AIL−13および受容体遺伝子と気管支喘息との関連について。Th2のサイトカインであるIL−13は12kD(分子の質量単位)のタンパク質であり、IgEクラススイッチに重要な働きをします。その他に気道組織に直接作用し気道過敏症を亢進させます。IL−13が存在する5p31領域でGln110Argというアミノ酸の変化が起こると、IgEレベルで気管支喘息と関連しており健常者より気管支喘息患者に多く見られるということが明らかになっています。この変異はIL−13リガンドの内部構造に重要です。変異したほうが血漿中で安定しており、気管支喘息の発症における機能的な遺伝因子であると考えられています。IL−13はその受容体であるB細胞上のIL−4RαとIL−R3α1と結合して、IgE産生を促進しIgEを介するアレルギー発症を促進すると考えられています。このIL−13受容体を作る遺伝子は染色体Xq13に存在します。その遺伝子の1398A/G多型は、気管支喘息よりもIgEレベルとの相関を示すことが明らかにされました。このことは気管支喘息には母親からの遺伝的影響が強いということを示しています。

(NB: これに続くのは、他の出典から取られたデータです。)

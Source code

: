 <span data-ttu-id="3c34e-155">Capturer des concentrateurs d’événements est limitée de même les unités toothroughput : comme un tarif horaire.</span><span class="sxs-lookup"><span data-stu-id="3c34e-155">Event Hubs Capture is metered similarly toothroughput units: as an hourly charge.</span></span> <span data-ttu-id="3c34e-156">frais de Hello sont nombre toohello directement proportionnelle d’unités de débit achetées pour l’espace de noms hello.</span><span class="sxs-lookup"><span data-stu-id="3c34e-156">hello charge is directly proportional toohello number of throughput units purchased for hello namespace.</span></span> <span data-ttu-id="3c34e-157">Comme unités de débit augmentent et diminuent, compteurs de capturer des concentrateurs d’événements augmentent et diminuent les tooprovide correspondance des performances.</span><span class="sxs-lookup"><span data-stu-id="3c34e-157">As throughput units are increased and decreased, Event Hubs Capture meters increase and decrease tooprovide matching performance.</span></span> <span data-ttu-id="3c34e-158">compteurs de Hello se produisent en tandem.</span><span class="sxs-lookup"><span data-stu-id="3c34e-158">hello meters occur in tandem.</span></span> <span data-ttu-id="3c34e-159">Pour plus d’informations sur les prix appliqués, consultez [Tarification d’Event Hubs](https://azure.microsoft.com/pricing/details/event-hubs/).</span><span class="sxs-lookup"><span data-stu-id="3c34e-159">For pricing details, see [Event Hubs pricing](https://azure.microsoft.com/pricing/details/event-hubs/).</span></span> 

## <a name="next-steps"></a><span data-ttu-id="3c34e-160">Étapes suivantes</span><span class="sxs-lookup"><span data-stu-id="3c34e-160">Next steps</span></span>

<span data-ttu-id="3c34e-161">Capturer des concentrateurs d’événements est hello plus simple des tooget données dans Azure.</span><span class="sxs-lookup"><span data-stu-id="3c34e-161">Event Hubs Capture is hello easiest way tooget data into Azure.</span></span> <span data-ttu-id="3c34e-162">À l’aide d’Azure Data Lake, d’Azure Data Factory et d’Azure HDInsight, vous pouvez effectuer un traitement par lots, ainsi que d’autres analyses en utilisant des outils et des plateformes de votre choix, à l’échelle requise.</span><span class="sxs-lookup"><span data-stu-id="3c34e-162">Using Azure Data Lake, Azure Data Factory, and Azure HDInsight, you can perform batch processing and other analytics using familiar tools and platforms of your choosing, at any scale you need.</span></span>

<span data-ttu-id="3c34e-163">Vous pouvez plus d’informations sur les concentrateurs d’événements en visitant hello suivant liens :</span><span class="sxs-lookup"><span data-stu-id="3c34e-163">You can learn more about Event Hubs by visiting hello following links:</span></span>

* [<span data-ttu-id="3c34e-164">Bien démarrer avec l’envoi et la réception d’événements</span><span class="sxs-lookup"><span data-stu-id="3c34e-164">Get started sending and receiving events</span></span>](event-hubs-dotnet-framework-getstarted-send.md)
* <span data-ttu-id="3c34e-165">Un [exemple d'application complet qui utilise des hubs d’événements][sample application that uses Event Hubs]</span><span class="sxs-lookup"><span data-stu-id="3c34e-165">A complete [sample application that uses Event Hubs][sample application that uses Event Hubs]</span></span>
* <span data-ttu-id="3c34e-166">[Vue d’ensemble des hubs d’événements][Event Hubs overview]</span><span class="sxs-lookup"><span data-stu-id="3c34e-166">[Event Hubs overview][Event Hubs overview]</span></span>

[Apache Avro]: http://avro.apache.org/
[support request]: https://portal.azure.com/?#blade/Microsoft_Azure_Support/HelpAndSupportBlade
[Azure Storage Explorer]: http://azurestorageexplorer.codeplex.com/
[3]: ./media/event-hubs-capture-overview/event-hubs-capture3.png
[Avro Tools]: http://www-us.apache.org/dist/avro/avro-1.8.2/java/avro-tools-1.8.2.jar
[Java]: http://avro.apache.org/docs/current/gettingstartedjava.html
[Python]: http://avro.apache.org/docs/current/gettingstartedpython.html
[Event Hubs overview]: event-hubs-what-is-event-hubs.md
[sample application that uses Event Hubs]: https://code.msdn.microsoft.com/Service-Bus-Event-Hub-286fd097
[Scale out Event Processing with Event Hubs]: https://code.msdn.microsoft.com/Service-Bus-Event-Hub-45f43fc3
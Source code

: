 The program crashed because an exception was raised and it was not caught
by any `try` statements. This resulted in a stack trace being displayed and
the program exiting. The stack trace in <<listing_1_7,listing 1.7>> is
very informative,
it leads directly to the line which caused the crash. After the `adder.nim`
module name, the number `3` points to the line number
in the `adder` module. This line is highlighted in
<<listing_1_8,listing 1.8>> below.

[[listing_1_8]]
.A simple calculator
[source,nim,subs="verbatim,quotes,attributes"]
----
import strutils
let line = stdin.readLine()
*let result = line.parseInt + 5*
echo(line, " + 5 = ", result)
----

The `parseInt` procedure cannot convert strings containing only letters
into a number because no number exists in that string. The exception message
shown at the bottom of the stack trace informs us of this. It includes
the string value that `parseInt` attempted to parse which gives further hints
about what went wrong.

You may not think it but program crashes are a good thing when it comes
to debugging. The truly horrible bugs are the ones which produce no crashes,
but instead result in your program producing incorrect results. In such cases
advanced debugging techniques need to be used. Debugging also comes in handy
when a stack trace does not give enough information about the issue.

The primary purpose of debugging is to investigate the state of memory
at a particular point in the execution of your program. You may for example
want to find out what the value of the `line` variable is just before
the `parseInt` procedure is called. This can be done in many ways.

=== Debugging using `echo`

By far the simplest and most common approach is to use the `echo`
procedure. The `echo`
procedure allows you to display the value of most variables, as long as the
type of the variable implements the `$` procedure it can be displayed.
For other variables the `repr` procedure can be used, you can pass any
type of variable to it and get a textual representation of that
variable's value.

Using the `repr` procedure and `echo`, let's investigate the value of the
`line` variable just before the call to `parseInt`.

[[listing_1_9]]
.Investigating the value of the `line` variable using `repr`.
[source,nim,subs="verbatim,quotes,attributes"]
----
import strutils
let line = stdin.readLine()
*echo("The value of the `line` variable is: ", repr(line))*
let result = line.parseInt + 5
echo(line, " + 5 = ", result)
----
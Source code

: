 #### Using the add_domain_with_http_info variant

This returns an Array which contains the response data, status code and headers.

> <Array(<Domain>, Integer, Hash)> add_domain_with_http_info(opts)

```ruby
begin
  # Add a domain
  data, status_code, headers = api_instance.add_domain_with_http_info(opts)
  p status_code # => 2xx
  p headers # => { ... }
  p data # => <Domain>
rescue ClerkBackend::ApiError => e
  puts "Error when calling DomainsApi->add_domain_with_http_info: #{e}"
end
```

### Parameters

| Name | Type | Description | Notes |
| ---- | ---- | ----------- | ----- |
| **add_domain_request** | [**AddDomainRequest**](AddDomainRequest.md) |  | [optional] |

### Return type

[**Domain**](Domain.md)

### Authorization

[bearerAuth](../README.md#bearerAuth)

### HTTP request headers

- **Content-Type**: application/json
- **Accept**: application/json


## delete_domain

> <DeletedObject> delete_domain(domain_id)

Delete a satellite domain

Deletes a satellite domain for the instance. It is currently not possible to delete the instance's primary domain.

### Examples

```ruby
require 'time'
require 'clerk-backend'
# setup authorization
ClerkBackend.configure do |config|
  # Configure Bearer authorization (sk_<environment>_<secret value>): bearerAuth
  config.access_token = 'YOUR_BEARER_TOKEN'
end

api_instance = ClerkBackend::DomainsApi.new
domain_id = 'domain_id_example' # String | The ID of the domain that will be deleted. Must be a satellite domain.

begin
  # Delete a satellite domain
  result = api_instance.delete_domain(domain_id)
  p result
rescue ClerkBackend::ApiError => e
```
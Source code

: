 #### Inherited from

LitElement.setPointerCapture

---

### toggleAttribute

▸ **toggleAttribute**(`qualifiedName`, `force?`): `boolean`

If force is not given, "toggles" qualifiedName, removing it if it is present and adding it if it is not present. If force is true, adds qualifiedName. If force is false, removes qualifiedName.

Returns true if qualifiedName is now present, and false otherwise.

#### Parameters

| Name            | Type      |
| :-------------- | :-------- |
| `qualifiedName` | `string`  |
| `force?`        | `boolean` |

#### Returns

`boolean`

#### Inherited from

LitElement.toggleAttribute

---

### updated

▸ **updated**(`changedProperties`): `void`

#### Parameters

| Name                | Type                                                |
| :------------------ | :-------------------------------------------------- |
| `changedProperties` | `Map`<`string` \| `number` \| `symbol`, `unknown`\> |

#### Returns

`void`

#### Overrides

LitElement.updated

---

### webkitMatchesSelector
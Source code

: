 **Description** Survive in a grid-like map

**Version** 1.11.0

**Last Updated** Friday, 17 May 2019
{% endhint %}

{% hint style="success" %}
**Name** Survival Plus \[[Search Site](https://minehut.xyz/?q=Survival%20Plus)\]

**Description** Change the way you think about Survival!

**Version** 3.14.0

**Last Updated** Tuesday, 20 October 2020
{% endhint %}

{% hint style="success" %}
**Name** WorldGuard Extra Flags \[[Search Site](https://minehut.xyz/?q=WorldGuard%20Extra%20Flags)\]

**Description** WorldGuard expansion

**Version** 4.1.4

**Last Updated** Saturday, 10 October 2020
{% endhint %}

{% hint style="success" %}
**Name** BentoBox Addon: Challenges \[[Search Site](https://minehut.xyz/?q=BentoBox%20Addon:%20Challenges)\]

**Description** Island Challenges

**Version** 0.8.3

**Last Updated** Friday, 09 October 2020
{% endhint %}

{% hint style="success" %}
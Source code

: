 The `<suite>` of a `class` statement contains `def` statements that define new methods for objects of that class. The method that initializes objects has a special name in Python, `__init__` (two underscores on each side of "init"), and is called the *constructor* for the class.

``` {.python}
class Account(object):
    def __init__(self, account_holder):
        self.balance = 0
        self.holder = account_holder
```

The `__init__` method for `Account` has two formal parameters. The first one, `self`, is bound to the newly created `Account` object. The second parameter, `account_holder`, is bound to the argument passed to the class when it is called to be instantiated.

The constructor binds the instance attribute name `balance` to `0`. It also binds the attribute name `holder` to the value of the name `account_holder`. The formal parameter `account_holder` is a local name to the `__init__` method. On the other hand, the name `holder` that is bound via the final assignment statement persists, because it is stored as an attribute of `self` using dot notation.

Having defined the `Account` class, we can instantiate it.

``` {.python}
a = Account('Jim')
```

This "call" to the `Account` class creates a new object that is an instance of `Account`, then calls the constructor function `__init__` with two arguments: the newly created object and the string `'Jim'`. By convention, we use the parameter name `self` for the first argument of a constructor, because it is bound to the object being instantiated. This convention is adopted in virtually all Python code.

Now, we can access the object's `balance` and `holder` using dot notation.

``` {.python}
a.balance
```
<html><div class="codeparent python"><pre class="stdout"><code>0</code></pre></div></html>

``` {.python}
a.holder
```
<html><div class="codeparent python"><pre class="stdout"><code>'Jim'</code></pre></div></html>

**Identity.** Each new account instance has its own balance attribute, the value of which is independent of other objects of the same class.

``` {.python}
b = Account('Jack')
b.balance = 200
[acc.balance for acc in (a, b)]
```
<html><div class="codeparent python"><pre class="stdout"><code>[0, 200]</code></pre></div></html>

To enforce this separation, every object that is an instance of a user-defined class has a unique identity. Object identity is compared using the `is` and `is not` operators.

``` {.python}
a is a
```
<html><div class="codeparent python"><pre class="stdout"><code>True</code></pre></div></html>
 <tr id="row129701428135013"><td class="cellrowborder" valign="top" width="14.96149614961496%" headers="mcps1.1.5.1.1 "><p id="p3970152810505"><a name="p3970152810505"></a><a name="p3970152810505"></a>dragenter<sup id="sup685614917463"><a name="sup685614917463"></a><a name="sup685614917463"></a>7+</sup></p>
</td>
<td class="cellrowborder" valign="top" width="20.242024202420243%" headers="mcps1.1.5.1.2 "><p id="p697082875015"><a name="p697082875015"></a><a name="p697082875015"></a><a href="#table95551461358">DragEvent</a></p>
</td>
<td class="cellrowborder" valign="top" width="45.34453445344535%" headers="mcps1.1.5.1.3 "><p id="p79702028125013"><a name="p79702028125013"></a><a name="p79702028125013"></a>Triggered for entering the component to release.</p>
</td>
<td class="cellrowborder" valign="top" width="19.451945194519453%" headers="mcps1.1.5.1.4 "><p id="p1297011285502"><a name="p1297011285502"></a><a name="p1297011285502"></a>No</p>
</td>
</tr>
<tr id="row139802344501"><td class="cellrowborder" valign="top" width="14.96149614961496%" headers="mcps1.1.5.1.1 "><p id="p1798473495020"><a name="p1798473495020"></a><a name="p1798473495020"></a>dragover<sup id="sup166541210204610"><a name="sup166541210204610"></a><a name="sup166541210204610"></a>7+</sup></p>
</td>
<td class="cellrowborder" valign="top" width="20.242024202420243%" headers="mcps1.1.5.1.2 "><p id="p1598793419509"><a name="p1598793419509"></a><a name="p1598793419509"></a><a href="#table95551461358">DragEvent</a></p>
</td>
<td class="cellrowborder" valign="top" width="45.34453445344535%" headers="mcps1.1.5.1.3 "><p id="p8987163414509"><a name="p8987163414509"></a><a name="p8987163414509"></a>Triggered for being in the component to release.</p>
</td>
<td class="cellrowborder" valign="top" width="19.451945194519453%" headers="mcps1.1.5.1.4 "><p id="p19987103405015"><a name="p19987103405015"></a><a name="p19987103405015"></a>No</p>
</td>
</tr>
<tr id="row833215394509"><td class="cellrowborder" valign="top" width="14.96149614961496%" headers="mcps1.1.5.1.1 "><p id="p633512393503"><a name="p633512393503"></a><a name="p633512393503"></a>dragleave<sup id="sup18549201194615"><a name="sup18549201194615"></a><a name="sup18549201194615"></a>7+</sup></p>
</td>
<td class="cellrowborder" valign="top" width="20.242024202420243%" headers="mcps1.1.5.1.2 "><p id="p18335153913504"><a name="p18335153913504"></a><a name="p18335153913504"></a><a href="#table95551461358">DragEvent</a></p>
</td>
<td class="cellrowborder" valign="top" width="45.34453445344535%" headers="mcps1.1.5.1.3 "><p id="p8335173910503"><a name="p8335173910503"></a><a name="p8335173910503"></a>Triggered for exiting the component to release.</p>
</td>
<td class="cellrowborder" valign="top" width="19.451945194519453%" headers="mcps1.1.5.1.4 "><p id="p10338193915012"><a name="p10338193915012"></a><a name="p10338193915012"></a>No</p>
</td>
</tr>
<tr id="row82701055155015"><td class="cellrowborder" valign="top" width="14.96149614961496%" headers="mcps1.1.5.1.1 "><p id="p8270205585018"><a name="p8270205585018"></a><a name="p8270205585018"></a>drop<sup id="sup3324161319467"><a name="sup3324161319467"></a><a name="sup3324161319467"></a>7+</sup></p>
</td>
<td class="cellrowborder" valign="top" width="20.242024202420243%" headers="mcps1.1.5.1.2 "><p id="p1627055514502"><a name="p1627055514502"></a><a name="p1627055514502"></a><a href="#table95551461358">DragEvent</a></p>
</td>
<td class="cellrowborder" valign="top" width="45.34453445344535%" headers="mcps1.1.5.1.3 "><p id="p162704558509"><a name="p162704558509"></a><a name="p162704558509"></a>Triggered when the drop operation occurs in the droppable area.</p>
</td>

BFCERIB遺伝子と気管支喘息との関連について。高親和性IgE受容体β鎖遺伝子(FCERIB遺伝子)は染色体11q13に存在します。イギリス人を対象とした実験では、この遺伝子の翻訳領域のcSNP(codingSNP)によりIIe181がLeu変化すると、血清IgE高値や花粉特異的IgE抗体反応陽性を示し気管支喘息が起こるとが報告されており、日本人ではFCERIBのGlu237Gly変異が認められIgE値の上昇と気管支喘息との相関が報告されています。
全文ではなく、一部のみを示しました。